Aggregating a Triangle from Data

Task

We wish to find the OYDY triangle for Workers' Comp LOB.

Let's start by loading data.

clrd = cl.load_sample('clrd') #(1)
clrd #(2)
  1. Load the dataset (It is already a triangle in this case)
  2. Check its summary to familiarize yourself with the columns and indices.
clrd['LOB'].unique() #(1)
  1. We wish to select wkcomp so check the existing lines of businesses by selecting the 'LOB' index.
clrd = clrd[clrd['LOB'] == 'wkcomp']['CumPaidLoss'] #(1)
clrd #(2)
  1. Select the appropriate triangle
  2. See summary, notice that there are 132 rows corresponding to each unique GRNAME in the wkcomp LOB, each representing a 10x10 triangle.
clrd.sum() #(1)
  1. This gives us the aggregated triangle for wkcomp LOB summed across all GRNAME
Indices

model.std_residuals_.shape \(\to\) (1,1,9,9)

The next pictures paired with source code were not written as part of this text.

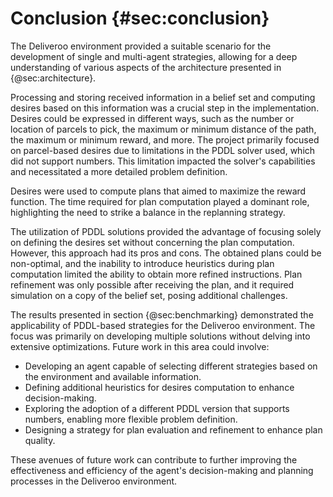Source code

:# Conclusion {#sec:conclusion}
The Deliveroo environment provided a suitable scenario for the development of single and multi-agent strategies, allowing for a deep understanding of various aspects of the architecture presented in {@sec:architecture}.

Processing and storing received information in a belief set and computing desires based on this information was a crucial step in the implementation. Desires could be expressed in different ways, such as the number or location of parcels to pick, the maximum or minimum distance of the path, the maximum or minimum reward, and more. The project primarily focused on parcel-based desires due to limitations in the PDDL solver used, which did not support numbers. This limitation impacted the solver's capabilities and necessitated a more detailed problem definition.

Desires were used to compute plans that aimed to maximize the reward function. The time required for plan computation played a dominant role, highlighting the need to strike a balance in the replanning strategy.

The utilization of PDDL solutions provided the advantage of focusing solely on defining the desires set without concerning the plan computation. However, this approach had its pros and cons. The obtained plans could be non-optimal, and the inability to introduce heuristics during plan computation limited the ability to obtain more refined instructions. Plan refinement was only possible after receiving the plan, and it required simulation on a copy of the belief set, posing additional challenges.

The results presented in section {@sec:benchmarking} demonstrated the applicability of PDDL-based strategies for the Deliveroo environment. The focus was primarily on developing multiple solutions without delving into extensive optimizations. Future work in this area could involve:

- Developing an agent capable of selecting different strategies based on the environment and available information.
- Defining additional heuristics for desires computation to enhance decision-making.
- Exploring the adoption of a different PDDL version that supports numbers, enabling more flexible problem definition.
- Designing a strategy for plan evaluation and refinement to enhance plan quality.

These avenues of future work can contribute to further improving the effectiveness and efficiency of the agent's decision-making and planning processes in the Deliveroo environment.
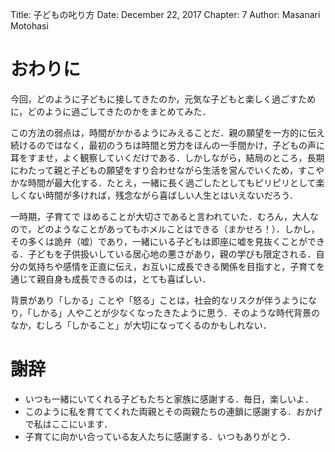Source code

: Title: 子どもの叱り方
Date: December 22, 2017
Chapter: 7
Author: Masanari Motohasi


# おわりに
今回，どのように子どもに接してきたのか，元気な子どもと楽しく過ごすために，どのように過ごしてきたのかをまとめてみた．

この方法の弱点は，時間がかかるようにみえることだ．親の願望を一方的に伝え続けるのではなく，最初のうちは時間と労力をほんの一手間かけ，子どもの声に耳をすませ，よく観察していくだけである．しかしながら，結局のところ，長期にわたって親と子どもの願望をすり合わせながら生活を営んでいくため，すこやかな時間が最大化する．たとえ，一緒に長く過ごしたとしてもピリピリとして楽しくない時間が多ければ，残念ながら喜ばしい人生とはいえないだろう．

一時期，子育てで ほめることが大切さであると言われていた．むろん，大人なので，どのようなことがあってもホメルことはできる（まかせろ！）．しかし，その多くは詭弁（嘘）であり，一緒にいる子どもは即座に嘘を見抜くことができる．子どもを子供扱いしている居心地の悪さがあり，親の学びも限定される．自分の気持ちや感情を正直に伝え，お互いに成長できる関係を目指すと，子育てを通じて親自身も成長できるのは，とても喜ばしい．

背景があり「しかる」ことや「怒る」ことは，社会的なリスクが伴うようになり，「しかる」人やことが少なくなったきたように思う．そのような時代背景のなか，むしろ「しかること」が大切になってくるのかもしれない．


# 謝辞

- いつも一緒にいてくれる子どもたちと家族に感謝する．毎日，楽しいよ．
- このように私を育ててくれた両親とその両親たちの連鎖に感謝する．おかげで私はここにいます．
- 子育てに向かい合っている友人たちに感謝する．いつもありがとう．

  • The first two axes are to select the triangle you want to take
    • axis 1: The index along which data should be aggregated
    • axis 2: The column (e.g. Incurred Losses or Paid losses)
  • The next two axes actually correspond to the triangle.
    • axis 3: The origin period (Accident Year)
    • axis 4: The development period

So, if we do

model.std_residuals_.iloc[0,0,1,3]

We get

48
1982 1.5900

and

model.std_residuals_.iloc[0,0]

gives us the full triangle.

What does model.std_residuals_.iloc[...,:-1].mean('origin') mean?

In our example it simply means, model.std_residuals_.iloc[:,:,:,:-1] where we select everything but the last development period (because its empty).

Aggregations

Aggregation refers to methods like sum, mean product etc.

model.std_residuals_.iloc[0,0].mean('origin') will give us

12 24 36 48 60 72 84 96 108
1981 0.3612 0.0872 0.0671 0.0876 0.0864 0.0156 0.0643 0.0248

which means, for each development, period we take the average of the standard deviations from various origin periods in that development period.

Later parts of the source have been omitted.